» **Your objective**: Look through the records below and collect all lines that hold the string "bill".

Source texts of formatted documents
—————

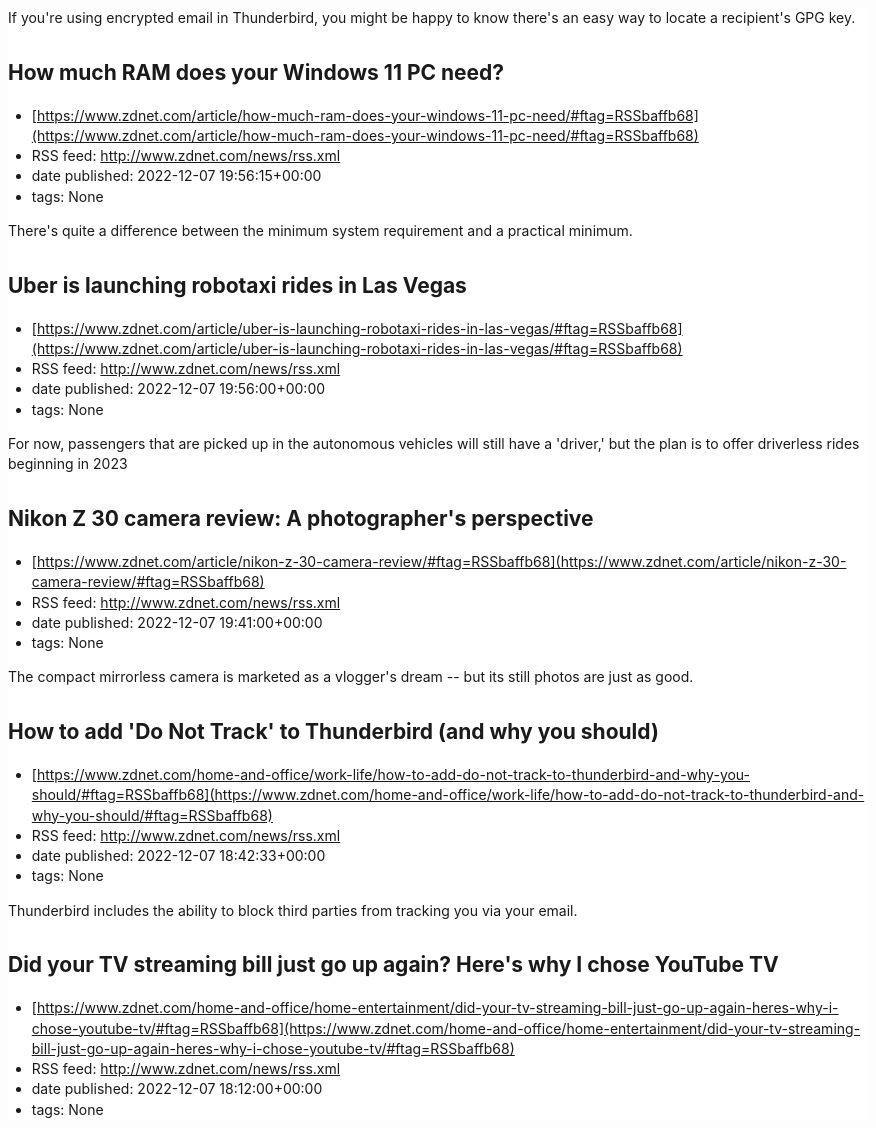 If you're using encrypted email in Thunderbird, you might be happy to know there's an easy way to locate a recipient's GPG key.

## How much RAM does your Windows 11 PC need?
 - [https://www.zdnet.com/article/how-much-ram-does-your-windows-11-pc-need/#ftag=RSSbaffb68](https://www.zdnet.com/article/how-much-ram-does-your-windows-11-pc-need/#ftag=RSSbaffb68)
 - RSS feed: http://www.zdnet.com/news/rss.xml
 - date published: 2022-12-07 19:56:15+00:00
 - tags: None

There's quite a difference between the minimum system requirement and a practical minimum.

## Uber is launching robotaxi rides in Las Vegas
 - [https://www.zdnet.com/article/uber-is-launching-robotaxi-rides-in-las-vegas/#ftag=RSSbaffb68](https://www.zdnet.com/article/uber-is-launching-robotaxi-rides-in-las-vegas/#ftag=RSSbaffb68)
 - RSS feed: http://www.zdnet.com/news/rss.xml
 - date published: 2022-12-07 19:56:00+00:00
 - tags: None

For now, passengers that are picked up in the autonomous vehicles will still have a 'driver,' but the plan is to offer driverless rides beginning in 2023

## Nikon Z 30 camera review: A photographer's perspective
 - [https://www.zdnet.com/article/nikon-z-30-camera-review/#ftag=RSSbaffb68](https://www.zdnet.com/article/nikon-z-30-camera-review/#ftag=RSSbaffb68)
 - RSS feed: http://www.zdnet.com/news/rss.xml
 - date published: 2022-12-07 19:41:00+00:00
 - tags: None

The compact mirrorless camera is marketed as a vlogger's dream -- but its still photos are just as good.

## How to add 'Do Not Track' to Thunderbird (and why you should)
 - [https://www.zdnet.com/home-and-office/work-life/how-to-add-do-not-track-to-thunderbird-and-why-you-should/#ftag=RSSbaffb68](https://www.zdnet.com/home-and-office/work-life/how-to-add-do-not-track-to-thunderbird-and-why-you-should/#ftag=RSSbaffb68)
 - RSS feed: http://www.zdnet.com/news/rss.xml
 - date published: 2022-12-07 18:42:33+00:00
 - tags: None

Thunderbird includes the ability to block third parties from tracking you via your email.

## Did your TV streaming bill just go up again? Here's why I chose YouTube TV
 - [https://www.zdnet.com/home-and-office/home-entertainment/did-your-tv-streaming-bill-just-go-up-again-heres-why-i-chose-youtube-tv/#ftag=RSSbaffb68](https://www.zdnet.com/home-and-office/home-entertainment/did-your-tv-streaming-bill-just-go-up-again-heres-why-i-chose-youtube-tv/#ftag=RSSbaffb68)
 - RSS feed: http://www.zdnet.com/news/rss.xml
 - date published: 2022-12-07 18:12:00+00:00
 - tags: None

—————

» **Solution to this task**:
## Did your TV streaming bill just go up again? Here's why I chose YouTube TV
 - [https://www.zdnet.com/home-and-office/home-entertainment/did-your-tv-streaming-bill-just-go-up-again-heres-why-i-chose-youtube-tv/#ftag=RSSbaffb68](https://www.zdnet.com/home-and-office/home-entertainment/did-your-tv-streaming-bill-just-go-up-again-heres-why-i-chose-youtube-tv/#ftag=RSSbaffb68)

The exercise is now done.